In Hatter, Scalia dissented from the majority’s holding that Congress’s extension of the Medicare tax to sitting federal judges did not violate the compensation clause of Article III, section 1 of the Constitution. Disagreeing with the majority’s conclusion that the compensation clause does not forbid the imposition of nondiscriminatory taxes, such as the Medicare tax, on federal judges who held office before Congress extended those taxes to federal employees, Scalia argued that “the Constitution makes no exceptions for nondiscriminatory reductions in judicial compensation” and that “a reduction in compensation is a reduction in compensation, even if all federal employees are subjected to the same cut.” Distinguishing “between Government action affecting compensation and Government action affecting the value of compensation,” Scalia argued “that a tax-free status conditioned on federal employment is compensation, and its elimination a reduction.”

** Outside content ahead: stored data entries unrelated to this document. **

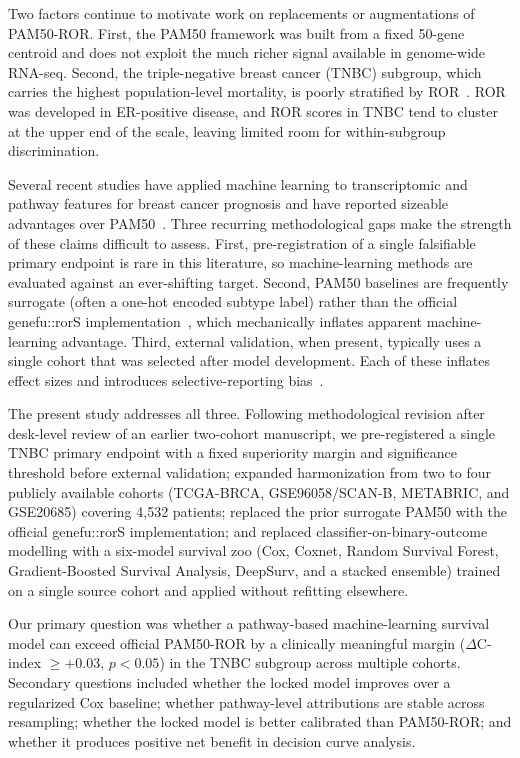 \documentclass[11pt,letterpaper]{article}
\begin{document}
Two factors continue to motivate work on replacements or augmentations of PAM50-ROR. First, the PAM50 framework was built from a fixed 50-gene centroid and does not exploit the much richer signal available in genome-wide RNA-seq. Second, the triple-negative breast cancer (TNBC) subgroup, which carries the highest population-level mortality, is poorly stratified by ROR~\cite{lehmann2011identification}. ROR was developed in ER-positive disease, and ROR scores in TNBC tend to cluster at the upper end of the scale, leaving limited room for within-subgroup discrimination.

Several recent studies have applied machine learning to transcriptomic and pathway features for breast cancer prognosis and have reported sizeable advantages over PAM50~\cite{chakraborty2021explainable,liu2021identification,kallah2025breast}. Three recurring methodological gaps make the strength of these claims difficult to assess. First, pre-registration of a single falsifiable primary endpoint is rare in this literature, so machine-learning methods are evaluated against an ever-shifting target. Second, PAM50 baselines are frequently surrogate (often a one-hot encoded subtype label) rather than the official genefu::rorS implementation~\cite{gendoo2016genefu}, which mechanically inflates apparent machine-learning advantage. Third, external validation, when present, typically uses a single cohort that was selected after model development. Each of these inflates effect sizes and introduces selective-reporting bias~\cite{rudin2019stop,nagendran2020artificial}.

The present study addresses all three. Following methodological revision after desk-level review of an earlier two-cohort manuscript, we pre-registered a single TNBC primary endpoint with a fixed superiority margin and significance threshold before external validation; expanded harmonization from two to four publicly available cohorts (TCGA-BRCA, GSE96058/SCAN-B, METABRIC, and GSE20685) covering 4,532 patients; replaced the prior surrogate PAM50 with the official genefu::rorS implementation; and replaced classifier-on-binary-outcome modelling with a six-model survival zoo (Cox, Coxnet, Random Survival Forest, Gradient-Boosted Survival Analysis, DeepSurv, and a stacked ensemble) trained on a single source cohort and applied without refitting elsewhere.

Our primary question was whether a pathway-based machine-learning survival model can exceed official PAM50-ROR by a clinically meaningful margin ($\Delta$C-index $\geq +0.03$, $p < 0.05$) in the TNBC subgroup across multiple cohorts. Secondary questions included whether the locked model improves over a regularized Cox baseline; whether pathway-level attributions are stable across resampling; whether the locked model is better calibrated than PAM50-ROR; and whether it produces positive net benefit in decision curve analysis.
\end{document}
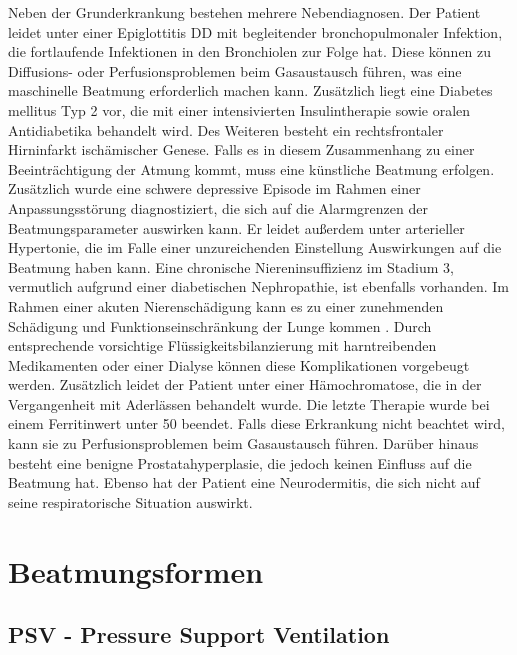 \documentclass[a4paper,12pt]{article}
\begin{document}
Neben der Grunderkrankung bestehen mehrere Nebendiagnosen. Der Patient
leidet unter einer Epiglottitis DD mit begleitender bronchopulmonaler
Infektion, die fortlaufende Infektionen in den Bronchiolen zur Folge hat.
Diese können zu Diffusions- oder Perfusionsproblemen beim Gasaustausch führen,
was eine maschinelle Beatmung erforderlich machen kann. Zusätzlich liegt eine
Diabetes mellitus Typ 2 vor, die mit einer intensivierten Insulintherapie
sowie oralen Antidiabetika behandelt wird.
Des Weiteren besteht ein rechtsfrontaler Hirninfarkt ischämischer Genese.
Falls es in diesem Zusammenhang zu einer Beeinträchtigung der Atmung kommt,
muss eine künstliche Beatmung erfolgen. Zusätzlich wurde eine schwere
depressive Episode im Rahmen einer Anpassungsstörung diagnostiziert,
die sich auf die Alarmgrenzen der Beatmungsparameter auswirken kann.
Er leidet außerdem unter arterieller Hypertonie, die im Falle einer
unzureichenden Einstellung Auswirkungen auf die Beatmung haben kann.
Eine chronische Niereninsuffizienz im Stadium 3, vermutlich aufgrund
einer diabetischen Nephropathie, ist ebenfalls vorhanden.
Im Rahmen einer akuten Nierenschädigung kann es zu einer zunehmenden Schädigung
und Funktionseinschränkung der Lunge kommen \cite{IntensivmedizinWieNieren}.
Durch entsprechende vorsichtige Flüssigkeitsbilanzierung mit harntreibenden Medikamenten
oder einer Dialyse können diese Komplikationen vorgebeugt werden.
Zusätzlich leidet der Patient unter einer Hämochromatose, die in der
Vergangenheit mit Aderlässen behandelt wurde. Die letzte Therapie wurde
bei einem Ferritinwert unter 50 beendet. Falls diese Erkrankung nicht beachtet
wird, kann sie zu Perfusionsproblemen beim Gasaustausch führen. Darüber hinaus
besteht eine benigne Prostatahyperplasie, die jedoch keinen Einfluss auf die
Beatmung hat. Ebenso hat der Patient eine Neurodermitis, die sich nicht auf
seine respiratorische Situation auswirkt.

\section{Beatmungsformen}

\subsection{PSV - Pressure Support Ventilation}
\end{document}
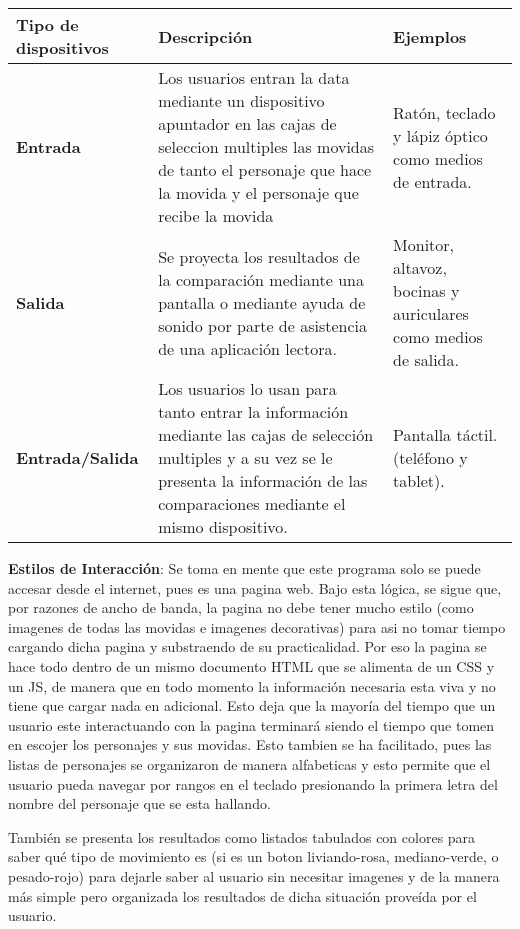 \begin{tabularx}{\textwidth}{| X | X | X |}
    \hline
    \textbf{Tipo de dispositivos} & \textbf{Descripción} & \textbf{Ejemplos} \\
    \hline
    \textbf{Entrada} & Los usuarios entran la data mediante un dispositivo apuntador en las cajas de seleccion multiples las movidas de tanto el personaje que hace la movida y el personaje que recibe la movida & Ratón, teclado y lápiz óptico como medios de entrada. \\
    \hline
    \textbf{Salida} & Se proyecta los resultados de la comparación mediante una pantalla o mediante ayuda de sonido por parte de asistencia de una aplicación lectora. & Monitor, altavoz, bocinas y auriculares como medios de salida. \\
    \hline
    \textbf{Entrada/Salida} & Los usuarios lo usan para tanto entrar la información mediante las cajas de selección multiples y a su vez se le presenta la información de las comparaciones mediante el mismo dispositivo. & Pantalla táctil. (teléfono y tablet). \\
    \hline
\end{tabularx}

\textbf{Estilos de Interacción}: Se toma en mente que este programa solo se puede accesar desde el internet, pues es una pagina web. Bajo esta lógica, se sigue que, por razones de ancho de banda, la pagina no debe tener mucho estilo (como imagenes de todas las movidas e imagenes decorativas) para asi no tomar tiempo cargando dicha pagina y substraendo de su practicalidad. Por eso la pagina se hace todo dentro de un mismo documento HTML que se alimenta de un CSS y un JS, de manera que en todo momento la información necesaria esta viva y no tiene que cargar nada en adicional. Esto deja que la mayoría del tiempo que un usuario este interactuando con la pagina terminará siendo el tiempo que tomen en escojer los personajes y sus movidas. Esto tambien se ha facilitado, pues las listas de personajes se organizaron de manera alfabeticas y esto permite que el usuario pueda navegar por rangos en el teclado presionando la primera letra del nombre del personaje que se esta hallando. 

También se presenta los resultados como listados tabulados con colores para saber qué tipo de movimiento es (si es un boton liviando-rosa, mediano-verde, o pesado-rojo) para dejarle saber al usuario sin necesitar imagenes y de la manera más simple pero organizada los resultados de dicha situación proveída por el usuario.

In cases involving the interpretation of federal tax statutes, Scalia brought to bear his general disdain of legislative history. For instance, in Begier, Scalia agreed with the Court’s judgment that the payments of income, FICA, and excise taxes collected from a debtor airline’s customers were not transfers of property of the debtor, but were instead transfers of property held in trust for the IRS. But he faulted the Court’s reliance on a floor statement of the House floor manager of the Bankruptcy Code that “the courts should permit the use of reasonable assumptions” regarding the tracing of tax trust funds. Scalia wrote disparagingly, “If the Court had applied to the text of the statute the standard tools of legal reasoning, instead of scouring the legislative history for some scrap that is on point (and therefore ipso facto relevant, no matter how unlikely a source of congressional reliance or attention), it would have reached the same result it does today. ”

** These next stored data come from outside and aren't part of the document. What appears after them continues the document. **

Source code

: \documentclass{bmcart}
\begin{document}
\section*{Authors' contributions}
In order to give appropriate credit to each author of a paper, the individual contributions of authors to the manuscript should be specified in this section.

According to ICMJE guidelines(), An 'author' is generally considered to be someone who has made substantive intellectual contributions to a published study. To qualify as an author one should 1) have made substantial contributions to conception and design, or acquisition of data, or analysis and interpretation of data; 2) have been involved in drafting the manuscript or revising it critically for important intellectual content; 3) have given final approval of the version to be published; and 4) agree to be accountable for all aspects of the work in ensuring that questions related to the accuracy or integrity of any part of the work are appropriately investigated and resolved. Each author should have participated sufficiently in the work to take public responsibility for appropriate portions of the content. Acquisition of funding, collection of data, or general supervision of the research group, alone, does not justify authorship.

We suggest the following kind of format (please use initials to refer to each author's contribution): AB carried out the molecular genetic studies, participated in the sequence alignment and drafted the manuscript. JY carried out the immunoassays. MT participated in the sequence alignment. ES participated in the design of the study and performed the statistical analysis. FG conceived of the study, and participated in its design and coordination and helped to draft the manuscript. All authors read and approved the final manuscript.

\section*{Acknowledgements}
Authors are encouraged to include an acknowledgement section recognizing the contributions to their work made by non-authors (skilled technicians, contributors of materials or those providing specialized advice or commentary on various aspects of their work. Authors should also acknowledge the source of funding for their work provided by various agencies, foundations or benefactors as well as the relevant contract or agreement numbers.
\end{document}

Although scornful of legislative history, Scalia generally advocated greater deference to agency interpretation of statutory text. His Mead dissent would have extended Chevron deference to Treasury regulations whether or not they are preceded by notice and comment. At the same time, Scalia was zealous in protecting the courts’ prerogative in conclusively establishing the meaning of ambiguous statutory text not previously interpreted by the administering agency. He dissented from the Court’s holding in Brand X that an administrative agency may overturn judicial construction of an ambiguous statute by rulemaking. Less than a decade later, in 2012, in Home Concrete, a case in which Treasury regulations sought to undo a string of judicial setbacks for the IRS, the Court struggled with some of the confounding implications of Brand X that Scalia had forewarned about in his concurrence in that case. And in concurring in Home Concrete, he again called for abandoning Brand X.

As in other areas of the law, Scalia’s many concurrences and dissents in tax cases displayed a savage wit, while manifesting an inability to carry his colleagues with him. But just as in the other areas of law, his forebodings in his tax law concurrences and dissents have often proved prophetic.